I didn’t realize how much trouble I had with these words until I started editing other people’s work. Made me think. 🙂
Fascinating. I sometimes post on my blog about words that have interesting histories or multiple definitions that seem to be at odds with one another. It’s what makes English so fun and rich.
I too have other blogs about English words that can confuse – most notably, lie versus lay. I once heard that English is the most challenging language to learn. 🙂
A good collection of words to be wrangled with! 😉
That’s the truth! Barbara 🙂
That zombie looks scary, no matter if he’s awaken or he woke up by himself!
This is a very helpful post. It’s funny how simple things like these can stump us when writing, right? Thanks for sharing. =)
It gets confusing when you edit, too. Glad you found it helpful ~ Barbara. 🙂
The English language can be so elusive with it’s word meanings!
That’s the truth.
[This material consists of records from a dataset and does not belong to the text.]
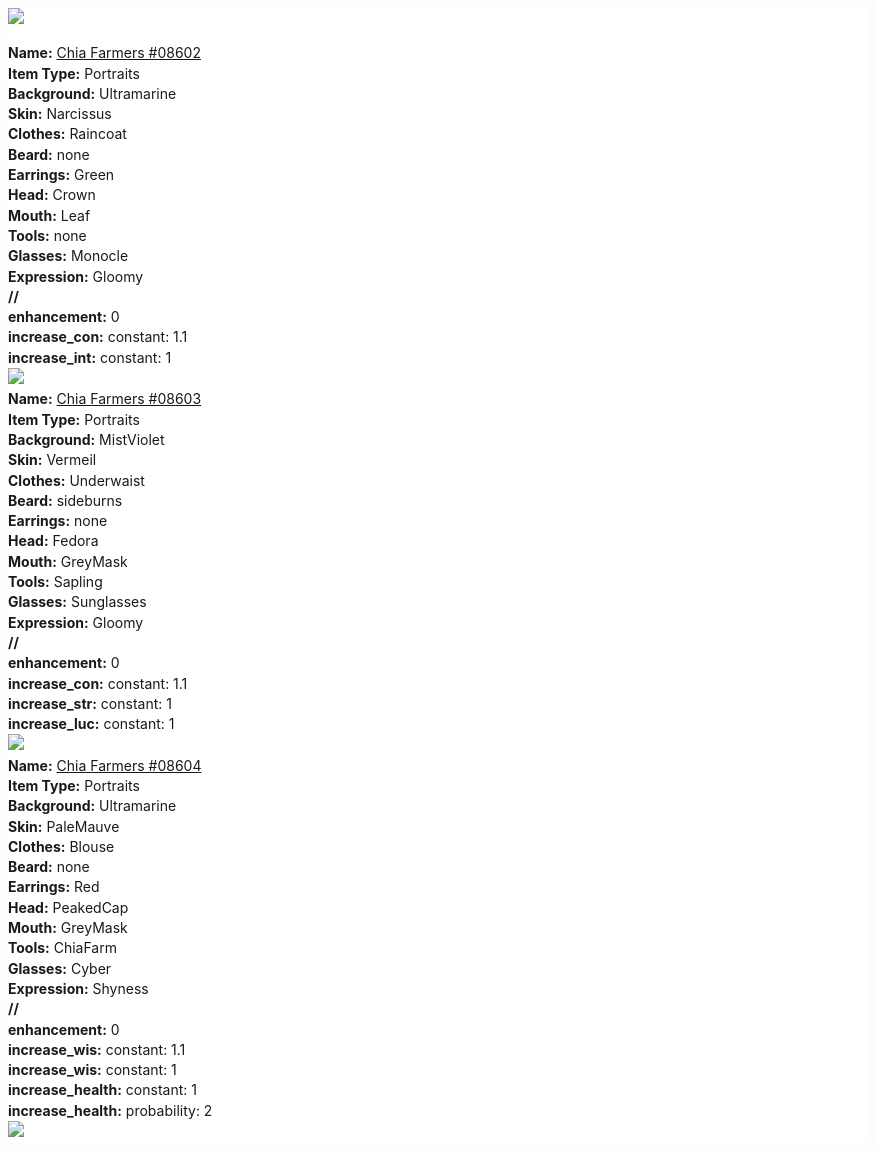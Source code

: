 <a href="https://mintgarden.io/nfts/nft174vzysvzuuwf56t9fcrfczuayfe06x467x7t3pht6jq992x5qh0spsyn2y"><img loading="lazy" src="https://assets.mainnet.mintgarden.io/thumbnails/3ef4e731d23a9a3c7b4431263c1237669983749e3aefdd921096bb2ca1e43585.webp"></a>
<div><strong>Name:</strong> <a href="https://mintgarden.io/nfts/nft174vzysvzuuwf56t9fcrfczuayfe06x467x7t3pht6jq992x5qh0spsyn2y">Chia Farmers #08602</a></div>
<div><strong>Item Type:</strong> Portraits</div>
<div><strong>Background:</strong> Ultramarine</div>
<div><strong>Skin:</strong> Narcissus</div>
<div><strong>Clothes:</strong> Raincoat</div>
<div><strong>Beard:</strong> none</div>
<div><strong>Earrings:</strong> Green</div>
<div><strong>Head:</strong> Crown</div>
<div><strong>Mouth:</strong> Leaf</div>
<div><strong>Tools:</strong> none</div>
<div><strong>Glasses:</strong> Monocle</div>
<div><strong>Expression:</strong> Gloomy</div>
<div><strong>//</strong></div><div><strong>enhancement:</strong> 0</div>
<div><strong>increase_con:</strong> constant: 1.1</div>
<div><strong>increase_int:</strong> constant: 1</div>
</div>
<div class="item_thumbnail">
<a href="https://mintgarden.io/nfts/nft17tqjw3wzyxzqmg8m0ng4sa40a5kd4pmg4vfc0c2ns5jaax9dajzsugvys7"><img loading="lazy" src="https://assets.mainnet.mintgarden.io/thumbnails/546106b5bce5c34dd75670f4470400fa1d42731bdad2173ad77f043b1c1667f1.webp"></a>
<div><strong>Name:</strong> <a href="https://mintgarden.io/nfts/nft17tqjw3wzyxzqmg8m0ng4sa40a5kd4pmg4vfc0c2ns5jaax9dajzsugvys7">Chia Farmers #08603</a></div>
<div><strong>Item Type:</strong> Portraits</div>
<div><strong>Background:</strong> MistViolet</div>
<div><strong>Skin:</strong> Vermeil</div>
<div><strong>Clothes:</strong> Underwaist</div>
<div><strong>Beard:</strong> sideburns</div>
<div><strong>Earrings:</strong> none</div>
<div><strong>Head:</strong> Fedora</div>
<div><strong>Mouth:</strong> GreyMask</div>
<div><strong>Tools:</strong> Sapling</div>
<div><strong>Glasses:</strong> Sunglasses</div>
<div><strong>Expression:</strong> Gloomy</div>
<div><strong>//</strong></div><div><strong>enhancement:</strong> 0</div>
<div><strong>increase_con:</strong> constant: 1.1</div>
<div><strong>increase_str:</strong> constant: 1</div>
<div><strong>increase_luc:</strong> constant: 1</div>
</div>
<div class="item_thumbnail">
<a href="https://mintgarden.io/nfts/nft1stf7lj5cnhzzesv86f430ey24wwazhfmn5mhaxnxa0dd3u833vms2e6fk9"><img loading="lazy" src="https://assets.mainnet.mintgarden.io/thumbnails/1f905b164ecd5de25c20319fc337f3ca68896f76c2c7bd5789c7e322680b2132.webp"></a>
<div><strong>Name:</strong> <a href="https://mintgarden.io/nfts/nft1stf7lj5cnhzzesv86f430ey24wwazhfmn5mhaxnxa0dd3u833vms2e6fk9">Chia Farmers #08604</a></div>
<div><strong>Item Type:</strong> Portraits</div>
<div><strong>Background:</strong> Ultramarine</div>
<div><strong>Skin:</strong> PaleMauve</div>
<div><strong>Clothes:</strong> Blouse</div>
<div><strong>Beard:</strong> none</div>
<div><strong>Earrings:</strong> Red</div>
<div><strong>Head:</strong> PeakedCap</div>
<div><strong>Mouth:</strong> GreyMask</div>
<div><strong>Tools:</strong> ChiaFarm</div>
<div><strong>Glasses:</strong> Cyber</div>
<div><strong>Expression:</strong> Shyness</div>
<div><strong>//</strong></div><div><strong>enhancement:</strong> 0</div>
<div><strong>increase_wis:</strong> constant: 1.1</div>
<div><strong>increase_wis:</strong> constant: 1</div>
<div><strong>increase_health:</strong> constant: 1</div>
<div><strong>increase_health:</strong> probability: 2</div>
</div>
<div class="item_thumbnail">
<a href="https://mintgarden.io/nfts/nft1xa877j9tcmgg6echz2y3987phyrz9skr0axtdgd0e48pv3vd9nmqg8ymzm"><img loading="lazy" src="https://assets.mainnet.mintgarden.io/thumbnails/c7ccfe28355cc08832a1c48bdff153e4ac40c1898dd4242f9d2b7c254b113c7d.webp"></a>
I’ve read so many blogs on lie versus lay, affect versus effect, etc. 🙂
I edit for other people. I have come to hate to, two, and too, as well as a selection of other homonyms. For me, the worst look-alike instance has always been affect vs. effect.
I hear you. One set of words that has tripped me up was farther versus further. 🙂
You are indeed fortunate. 🙂
There are many of these trip wires out there. I am blessed to have my wife edit for me and she catches all of those mistakes I make.
I never thought about until I was editing my story. 🙂
Thank you for sharing your thoughts. I try to consider the mood of the story, too. 🙂
A lot of people do. I found that out when I was researching the meanings. 🙂
I love the flavour each word brings. Sometime so hard to decide the spice the sentence requires.
Never thought about that till now. I’m ising awaken.
I know what you mean, I often have problems with those particularly pesky words.